◆ ABOUT THIS EXERCISE
Read the records below and report each line in which "explain" occurs.

◆ INPUT DATA
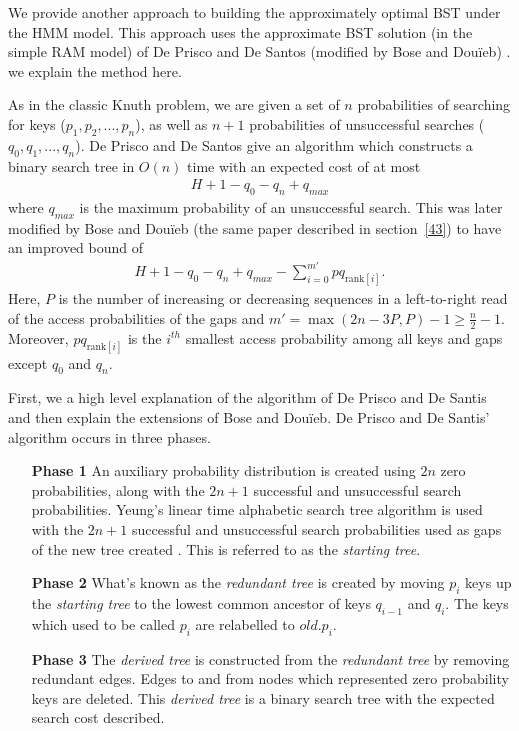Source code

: \documentclass[letterpaper,12pt,titlepage,oneside,final]{book}
\theoremstyle{plain}
\begin{document}
We provide another approach to building the approximately optimal BST under the HMM model. This approach uses the approximate BST solution (in the simple RAM model) of De Prisco and De Santos (modified by Bose and Dou\"{i}eb) \cite{de1993binary, bose2009efficient}. we explain the method here.

As in the classic Knuth problem, we are given a set of $n$ probabilities of searching for keys ($p_1, p_2, ..., p_n$), as well as $n+1$ probabilities of unsuccessful searches ($q_0, q_1, ..., q_n$). De Prisco and De Santos give an algorithm which constructs a binary search tree in $O(n)$ time with an expected cost of at most \cite{de1993binary}
\begin{align*}
H+1-q_0-q_n+q_{max}
\end{align*}
  where $q_{max}$ is the maximum probability of an unsuccessful search. This was later modified by Bose and Dou\"{i}eb (the same paper described in section~\ref{43}) to have an improved bound of \cite{bose2009efficient}
\begin{align*}
H + 1 - q_0 - q_n + q_{max} - \sum_{i=0}^{m'} pq_{\text{rank}[i]}.
\end{align*}
Here, $P$ is the number of increasing or decreasing sequences in a left-to-right read of the access probabilities of the gaps and $m'=\max({2n-3P,P})-1 \geq \frac{n}{2} - 1$.  Moreover, $pq_{\text{rank}[i]}$ is the $i^{th}$ smallest access probability among all keys and gaps except $q_0$ and $q_n$.

First, we a high level explanation of the algorithm of De Prisco and De Santis and then explain the extensions of Bose and Dou\"{i}eb. De Prisco and De Santis' algorithm occurs in three phases.

\begin{itemize}
\item[\textbf{Phase 1}] An auxiliary probability distribution is created using $2n$ zero probabilities, along with the $2n+1$ successful and unsuccessful search probabilities. Yeung's linear time alphabetic search tree algorithm is used with the $2n+1$ successful and unsuccessful search probabilities used as gaps of the new tree created \cite{yeung1991alphabetic}. This is referred to as the \textit{starting tree}.

\item[\textbf{Phase 2}] What's known as the \textit{redundant tree} is created by moving $p_i$ keys up the \textit{starting tree} to the lowest common ancestor of keys $q_{i-1}$ and $q_i$. The keys which used to be called $p_i$ are relabelled to $old.p_i$.

\item[\textbf{Phase 3}] The \textit{derived tree} is constructed from the \textit{redundant tree} by removing redundant edges. Edges to and from nodes which represented zero probability keys are deleted. This \textit{derived tree} is a binary search tree with the expected search cost described.
\end{itemize}
\end{document}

◆ TASK OUTPUT
We provide another approach to building the approximately optimal BST under the HMM model. This approach uses the approximate BST solution (in the simple RAM model) of De Prisco and De Santos (modified by Bose and Dou\"{i}eb) \cite{de1993binary, bose2009efficient}. we explain the method here.
First, we a high level explanation of the algorithm of De Prisco and De Santis and then explain the extensions of Bose and Dou\"{i}eb. De Prisco and De Santis' algorithm occurs in three phases.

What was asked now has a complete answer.